There is a fascinating irony in the next clause, which discriminates against someone who is a natural person over a body of persons, if you like, whether incorporated or unincorporated. It would not be unlikely that an incorporated body, particularly a large one, would have a legal representative on its staff. If that is the case, then that body of persons, as it says here, can be represented by "a member, officer or employee of the body".

What that means in practical terms is this: If you have a big company and you have a solicitor on the books, or someone who can handle themselves well on behalf of the company, then you can be represented by that person because they work for the company. The individual has no such right to pick or select the sort of person who represents them.

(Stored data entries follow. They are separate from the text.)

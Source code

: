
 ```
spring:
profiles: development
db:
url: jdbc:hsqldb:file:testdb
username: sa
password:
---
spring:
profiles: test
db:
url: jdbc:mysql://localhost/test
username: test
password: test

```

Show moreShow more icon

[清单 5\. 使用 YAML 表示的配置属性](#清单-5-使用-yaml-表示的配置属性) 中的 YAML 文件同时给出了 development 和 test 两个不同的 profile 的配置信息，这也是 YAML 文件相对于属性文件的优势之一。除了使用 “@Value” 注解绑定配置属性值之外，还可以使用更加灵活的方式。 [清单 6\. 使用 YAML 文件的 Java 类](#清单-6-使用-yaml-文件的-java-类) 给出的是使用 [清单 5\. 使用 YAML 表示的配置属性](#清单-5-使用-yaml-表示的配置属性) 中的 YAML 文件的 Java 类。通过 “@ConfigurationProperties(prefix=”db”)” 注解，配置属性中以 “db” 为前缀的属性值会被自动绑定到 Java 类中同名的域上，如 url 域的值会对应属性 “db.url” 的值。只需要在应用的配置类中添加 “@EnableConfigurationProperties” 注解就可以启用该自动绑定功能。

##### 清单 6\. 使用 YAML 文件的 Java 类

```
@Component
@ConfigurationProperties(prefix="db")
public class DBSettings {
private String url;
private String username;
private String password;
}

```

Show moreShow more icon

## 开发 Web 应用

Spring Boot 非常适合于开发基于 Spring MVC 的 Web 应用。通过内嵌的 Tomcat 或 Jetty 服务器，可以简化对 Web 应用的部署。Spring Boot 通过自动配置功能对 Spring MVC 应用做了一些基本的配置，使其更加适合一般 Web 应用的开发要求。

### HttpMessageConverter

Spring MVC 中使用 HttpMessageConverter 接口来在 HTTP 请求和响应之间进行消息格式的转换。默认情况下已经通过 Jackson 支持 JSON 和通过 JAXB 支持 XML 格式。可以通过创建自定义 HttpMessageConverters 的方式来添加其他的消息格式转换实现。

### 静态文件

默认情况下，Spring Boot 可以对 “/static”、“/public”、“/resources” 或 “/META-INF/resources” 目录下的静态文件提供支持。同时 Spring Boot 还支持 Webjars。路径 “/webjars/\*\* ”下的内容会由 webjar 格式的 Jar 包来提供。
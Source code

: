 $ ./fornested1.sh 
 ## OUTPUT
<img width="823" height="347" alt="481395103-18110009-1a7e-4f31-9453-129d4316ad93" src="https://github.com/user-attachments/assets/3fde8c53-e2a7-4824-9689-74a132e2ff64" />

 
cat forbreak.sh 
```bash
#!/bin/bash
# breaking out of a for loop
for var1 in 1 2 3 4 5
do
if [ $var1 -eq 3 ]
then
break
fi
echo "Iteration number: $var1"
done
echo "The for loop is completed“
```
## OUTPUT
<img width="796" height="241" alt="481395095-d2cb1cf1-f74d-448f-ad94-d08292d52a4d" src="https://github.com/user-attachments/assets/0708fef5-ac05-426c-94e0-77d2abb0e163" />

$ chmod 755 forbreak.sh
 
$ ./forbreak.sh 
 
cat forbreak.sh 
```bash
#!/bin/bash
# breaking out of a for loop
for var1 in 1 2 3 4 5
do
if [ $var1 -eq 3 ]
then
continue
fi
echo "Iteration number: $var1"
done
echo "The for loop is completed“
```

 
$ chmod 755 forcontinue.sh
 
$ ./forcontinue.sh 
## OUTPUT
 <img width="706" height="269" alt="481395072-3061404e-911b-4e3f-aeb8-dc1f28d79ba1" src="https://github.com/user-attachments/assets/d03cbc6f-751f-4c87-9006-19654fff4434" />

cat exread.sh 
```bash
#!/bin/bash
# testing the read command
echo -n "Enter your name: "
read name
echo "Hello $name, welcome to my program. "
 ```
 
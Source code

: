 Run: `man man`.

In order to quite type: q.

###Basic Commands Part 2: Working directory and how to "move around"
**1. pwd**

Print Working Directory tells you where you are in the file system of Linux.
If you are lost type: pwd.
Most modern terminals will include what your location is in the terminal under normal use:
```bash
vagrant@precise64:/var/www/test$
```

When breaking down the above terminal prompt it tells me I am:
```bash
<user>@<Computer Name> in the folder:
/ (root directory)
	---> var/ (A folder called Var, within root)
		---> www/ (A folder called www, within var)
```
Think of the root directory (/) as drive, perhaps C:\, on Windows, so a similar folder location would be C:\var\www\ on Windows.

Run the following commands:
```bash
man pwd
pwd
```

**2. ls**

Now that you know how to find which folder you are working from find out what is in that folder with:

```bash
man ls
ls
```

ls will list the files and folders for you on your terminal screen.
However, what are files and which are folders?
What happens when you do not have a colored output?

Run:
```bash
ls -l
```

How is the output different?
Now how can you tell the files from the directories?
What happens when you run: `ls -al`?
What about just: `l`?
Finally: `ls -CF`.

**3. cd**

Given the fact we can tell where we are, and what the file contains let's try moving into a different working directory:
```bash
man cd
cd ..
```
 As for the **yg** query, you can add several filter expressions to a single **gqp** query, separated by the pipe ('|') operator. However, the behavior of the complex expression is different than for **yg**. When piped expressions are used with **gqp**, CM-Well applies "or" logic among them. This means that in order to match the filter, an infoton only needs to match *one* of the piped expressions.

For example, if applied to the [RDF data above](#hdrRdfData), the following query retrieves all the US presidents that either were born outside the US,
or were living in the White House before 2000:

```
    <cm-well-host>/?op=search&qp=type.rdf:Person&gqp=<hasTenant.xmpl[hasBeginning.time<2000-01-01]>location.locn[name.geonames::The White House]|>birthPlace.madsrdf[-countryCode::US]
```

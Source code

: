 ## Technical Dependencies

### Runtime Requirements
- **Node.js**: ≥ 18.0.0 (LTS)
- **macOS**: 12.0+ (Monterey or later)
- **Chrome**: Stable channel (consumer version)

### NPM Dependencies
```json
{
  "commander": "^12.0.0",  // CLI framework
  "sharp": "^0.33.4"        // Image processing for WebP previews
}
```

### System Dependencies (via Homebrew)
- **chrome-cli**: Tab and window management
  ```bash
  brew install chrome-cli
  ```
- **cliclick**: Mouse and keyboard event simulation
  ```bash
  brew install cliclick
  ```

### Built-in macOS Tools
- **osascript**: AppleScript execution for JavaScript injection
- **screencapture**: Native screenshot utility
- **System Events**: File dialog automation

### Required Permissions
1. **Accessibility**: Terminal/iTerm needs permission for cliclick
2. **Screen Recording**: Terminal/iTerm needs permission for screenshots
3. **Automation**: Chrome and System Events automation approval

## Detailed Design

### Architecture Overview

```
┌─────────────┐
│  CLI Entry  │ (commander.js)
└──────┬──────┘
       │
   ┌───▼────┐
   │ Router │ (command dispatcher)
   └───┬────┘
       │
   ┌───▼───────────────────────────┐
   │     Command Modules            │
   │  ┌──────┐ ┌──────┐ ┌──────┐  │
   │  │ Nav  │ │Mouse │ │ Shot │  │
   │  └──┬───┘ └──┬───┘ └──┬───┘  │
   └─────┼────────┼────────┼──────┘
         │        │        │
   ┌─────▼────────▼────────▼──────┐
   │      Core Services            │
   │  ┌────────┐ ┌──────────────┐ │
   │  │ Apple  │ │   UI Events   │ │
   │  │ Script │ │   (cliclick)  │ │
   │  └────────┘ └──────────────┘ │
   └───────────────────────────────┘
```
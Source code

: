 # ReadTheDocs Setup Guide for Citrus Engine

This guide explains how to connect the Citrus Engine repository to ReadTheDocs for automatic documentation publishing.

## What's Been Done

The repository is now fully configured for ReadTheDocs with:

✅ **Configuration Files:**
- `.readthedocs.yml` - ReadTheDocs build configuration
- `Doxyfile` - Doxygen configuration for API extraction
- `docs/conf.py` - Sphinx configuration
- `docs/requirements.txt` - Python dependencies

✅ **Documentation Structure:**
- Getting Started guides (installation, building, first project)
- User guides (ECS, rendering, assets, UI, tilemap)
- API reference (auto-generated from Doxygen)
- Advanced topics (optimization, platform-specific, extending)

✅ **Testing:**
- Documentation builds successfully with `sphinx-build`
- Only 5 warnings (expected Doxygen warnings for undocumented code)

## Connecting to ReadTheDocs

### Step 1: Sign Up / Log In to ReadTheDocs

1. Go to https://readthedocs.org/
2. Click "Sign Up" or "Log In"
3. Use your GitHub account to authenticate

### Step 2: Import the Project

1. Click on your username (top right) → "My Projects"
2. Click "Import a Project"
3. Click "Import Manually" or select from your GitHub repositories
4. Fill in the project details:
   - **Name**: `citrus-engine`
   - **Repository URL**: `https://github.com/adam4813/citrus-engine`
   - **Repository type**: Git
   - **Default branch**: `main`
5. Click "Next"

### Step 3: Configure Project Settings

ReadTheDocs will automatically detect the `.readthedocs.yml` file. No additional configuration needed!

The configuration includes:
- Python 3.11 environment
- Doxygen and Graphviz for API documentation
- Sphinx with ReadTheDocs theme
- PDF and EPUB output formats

After subclause 77(4), I would include a new subclause (5), to read:

Subject to subsection 66(2), nothing in this section prohibits the appointment without leave of the Commissioner of -

(a) a representative to assist a person who suffers an impairment whether the impairment is such as to significantly diminish a person's ability to communicate effectively, or is likely to cause a bias against a person, or places the person under unreasonable stress; ...

Once again, why do we have the Labor members not allowing someone who may have an impairment to be represented? Where is the logic of that? When someone has an impairment, when someone does not have the same capability of representation as some other people, why would you not allow them the right to do that? I welcome the opportunity to hear, when I finish what I am saying.

Paragraph (b) of that proposed subclause says:

(b) a legal representative.

I think the vast majority of people in Canberra, if they knew that they were being denied a legal representative when compelled to go before a commissioner who has powers that no court in Australia has, would be most concerned indeed.